The suspected gunman, 25-year-old Mesa Hodzic, was later shot and killed by police.
 
While Islamists tried to claim that Hodzic was a “soldier of the Islamic State” and Copenhagen Police said he had links to the radical Islamist group Millatu Ibrahim, police said there was no evidence that extremism inspired the shooting.
 
Copenhagen Police confirmed to The Local on Tuesday that they still had no evidence to suggest it was a terror attack, while Magnus Ranstorp, an internationally renowned terrorism expert and researcher at Sweden's National Defence University, said that it's quite normal for Islamists to claim Western terror attacks after the fact.
 
"They want to appear to be omnipresent, to be eveywhere," he told The Local. 
 
Police said that Hozdic, who came to Denmark from Bosnia and Herzegovina aged four, was an established player in the Christiania drug trade, which is largely controlled by organized gangs. Police raids are common on Pusher Street, as are clashes between officers and dealers, but this was the first fatal incident involving police. 
 
The shooting led to Christiania residents tearing down the permanent cannabis stalls at Pusher Street in an attempt to stop sales in the alternative enclave, which was founded by squatting hippies in the 1970s and has a long history of openly selling cannabis.
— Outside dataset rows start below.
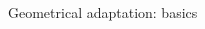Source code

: \begin{frame}[c]{Geometrical adaptation: basics}
\begin{columns}[t]
\begin{column}{0.45\textwidth}
\begin{figure}
			\end{figure}
		\end{column}
	\end{columns}
\end{frame}



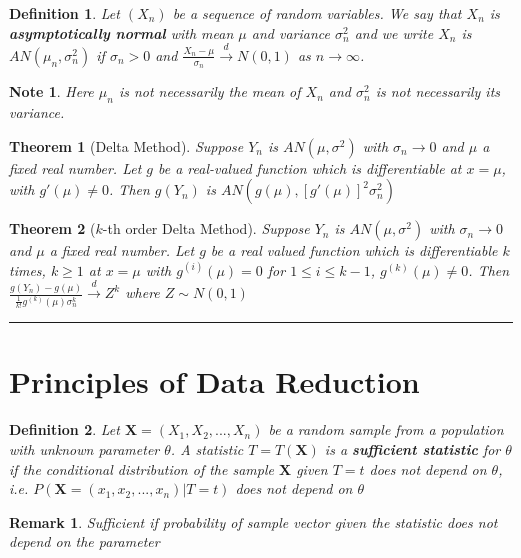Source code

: \documentclass[14pt,twoside]{extreport}
\newcommand{\hhrule}{\vspace{1cm}\hrule\vspace{1cm}}
\theoremstyle{dotless}
\newtheorem*{defn}{Definition}
\newtheorem*{thm}{Theorem} %
\newtheorem*{note}{Note} %
\newtheorem*{remark}{Remark} %
\begin{document}
\begin{defn}
    Let $(X_n)$ be a sequence of random variables. We say that $X_n$ is \textbf{asymptotically normal} with mean $\mu$ and variance $\sigma_n^2$ and we write $X_n$ is $AN(\mu_n, \sigma_n^2)$ if $\sigma_n > 0$ and $\frac{X_n - \mu}{\sigma_n} \overset{d}{\to} N(0,1)$ as $n \to \infty$.
\end{defn}

\begin{note}
    Here $\mu_n$ is not necessarily the mean of $X_n$ and $\sigma_n^2$  is not necessarily its variance.
\end{note}

\begin{thm}[Delta Method]
    Suppose $Y_n$ is $AN(\mu, \sigma^2)$ with $\sigma_n \to 0$ and $\mu$ a fixed real number. 
    Let $g$ be a real-valued function which is differentiable at $x = \mu$, with $g'(\mu) \neq 0$. 
    Then $g(Y_n)$ is $AN(g(\mu), [g'(\mu)]^2 \sigma_n^2)$
\end{thm}

\begin{thm}[$k$-th order Delta Method]
    Suppose $Y_n$ is $AN(\mu, \sigma^2)$ with $\sigma_n \to 0$ and $\mu$ a fixed real number. 
    Let $g$ be a real valued function which is differentiable $k$ times, $k \geq 1$ at $x = \mu$ with $g^{(i)}(\mu) = 0$ for $1 \leq i \leq k - 1$, $g^{(k)}(\mu) \neq 0$. Then $\frac{g(Y_n) - g(\mu)}{\frac{1}{k!} g^{(k)}(\mu) \sigma_n^k} \overset{d}{\to} Z^k$ where $Z \sim N(0,1)$
\end{thm}

\hhrule

\section*{Principles of Data Reduction}

\begin{defn}
    Let $\bm{X} = (X_1, X_2, ..., X_n)$ be a random sample from a population with unknown parameter $\theta$. A statistic $T = T(\bm{X})$ is a \textbf{sufficient statistic} for $\theta$ if the conditional distribution of the sample $\bm{X}$ given $T = t$ does not depend on $\theta$, i.e. $P(\bm{X}=(x_1, x_2, ..., x_n) | T = t)$ does not depend on $\theta$
\end{defn}

\begin{remark}
    Sufficient if probability of sample vector given the statistic does not depend on the parameter
\end{remark}
\end{document}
While police say that the lucrative cannabis market took a serious hit after the removal of the stalls, marijuana and hash are still sold openly on Pusher Street. 
 
A quick search shows that The Local has published well over 80 articles about the incident and the impact it had on Christiania and its cannabis trade. 
 
The White House list may have been hastily prepared as it misspelled 'Denmark' as 'Denmakr', 'San Bernardino' as 'San Bernadino' and 'attacker' as “attaker”.